There was also a question about the state’s ability to move the May 10 property tax payment deadline. The Kansas Department of Revenue is exploring options, and working with counties to be senstive to those who might struggle to meet this deadline. There are no provisions in current statue that give the department the ability to move this deadline. The Attorney General has been asked to issue an opinion on whether the Governor could move this deadline through administrative or executive order. Gov. Kelly also indicated that she’s in converation with the Kansas Association of Counties to find consensus within its membership on how to manage this.

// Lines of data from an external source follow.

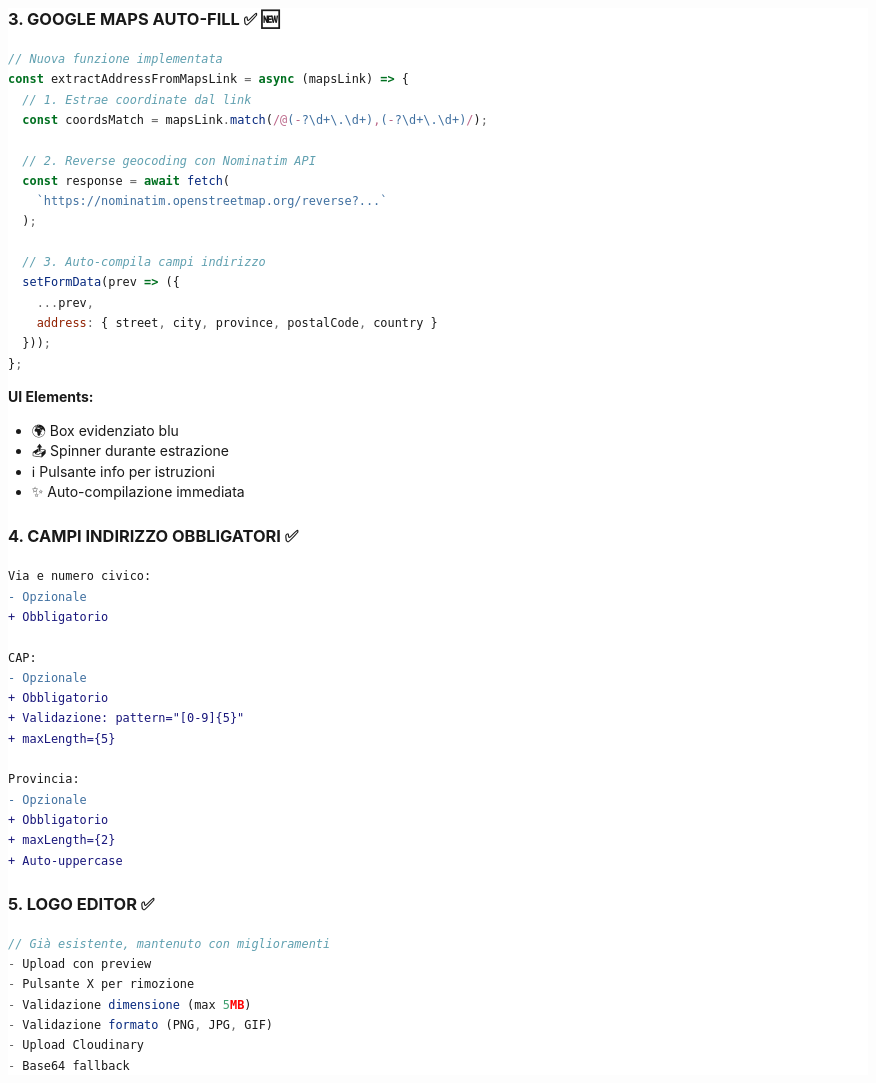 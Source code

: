 ### **3. GOOGLE MAPS AUTO-FILL** ✅ 🆕
```javascript
// Nuova funzione implementata
const extractAddressFromMapsLink = async (mapsLink) => {
  // 1. Estrae coordinate dal link
  const coordsMatch = mapsLink.match(/@(-?\d+\.\d+),(-?\d+\.\d+)/);
  
  // 2. Reverse geocoding con Nominatim API
  const response = await fetch(
    `https://nominatim.openstreetmap.org/reverse?...`
  );
  
  // 3. Auto-compila campi indirizzo
  setFormData(prev => ({
    ...prev,
    address: { street, city, province, postalCode, country }
  }));
};
```

**UI Elements:**
- 🌍 Box evidenziato blu
- 📤 Spinner durante estrazione
- ℹ️ Pulsante info per istruzioni
- ✨ Auto-compilazione immediata

### **4. CAMPI INDIRIZZO OBBLIGATORI** ✅
```diff
Via e numero civico:
- Opzionale
+ Obbligatorio

CAP:
- Opzionale
+ Obbligatorio
+ Validazione: pattern="[0-9]{5}"
+ maxLength={5}

Provincia:
- Opzionale
+ Obbligatorio
+ maxLength={2}
+ Auto-uppercase
```

### **5. LOGO EDITOR** ✅
```javascript
// Già esistente, mantenuto con miglioramenti
- Upload con preview
- Pulsante X per rimozione
- Validazione dimensione (max 5MB)
- Validazione formato (PNG, JPG, GIF)
- Upload Cloudinary
- Base64 fallback
```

A question was raised about when people might be able to visit aging relatives in long term care communities. The Governor responded: “I completely understand and it’s heartbreaking to see pictures of families outside just trying to put a hand on the window for some contact. This is a tough one. The problem is that nursing homes have been our biggest hot bed of outbreaks. It’s where we’ve seen the biggest numbers, in that congregant setting. As we are able to do more testing, there will come a time when we can ease that up. But we are not there yet.” (My additional commentary: One of my “real” jobs has involved getting some of these stories from long term care communities. I am amazed at how much staff cares and is concerned for the well being of their residents. And I’ve been incredibly impressed with how they’ve found creative uses of technology to keep residents in contact with their families).
And there was a question about the Governor’s hair, which many people noticed had been styled ahead of her televised speech Thursday. She said that she doesn’t die her hair – though once in college she tried to highlight it a bit with lemon juice, an effort she quickly abandoned. “By a stroke of luck, I had a (haircut) appointment scheduled one day before the start of the stay at home order. So I had a decent start. I have had my hair trimmed. He’s a licensed physician who happens to be my husband. He’s an Eagle Scout and there’s nothing he can’t do. Here’s a link to the story that contains additional information about the Great Kansas Haircut Scandal. 🙂
Dr. Norman early in the call said Kansas is up to 4,449 cases, up 211 from the previous day, 130 deaths, up one from the day before, and are monitoring 60 different cluster infections.
Infections have spread throughout the Lansing Correctional Facility, with more than 75 percent of those tested returning positive. Over the weekend, Norman said, we’ll test 2,000 people – covering all inmates and staff, and that will help determine how to better manage the contaigan inside the facility.
He also said that since the state has secured 500,000 test kits and multiple decontamination chambers that will allow several reuses of the N95 masks, we’ve turned a corner on testing and securing adequate PPP. The state will still work to secure additional PPP, but these efforts will serve as “a belt and suspenders.” The N95 decontamination program will be free to all Kansas health care facilities.
The governor finished the call by saying she understands how frustrating this is for everyone.
“We’re doing all we can to take care Kansans. I know it’s incredibly frustrating time. You are concerned and your constituents are concerned. I’ve been there. I am there. But we need to stay the course for awhile. I’m afraid we might not be going to back to anything normal before there’s a vaccine developed, and that’s not likely to happen before the end of the year. In the meantime we must stay vigilant and flexible. This virus is what’s really in control. I do hope that through this phase there’s some light at the end of the tunnel. I want to continue to work with you as we get Kansas though this and emerge stronger.”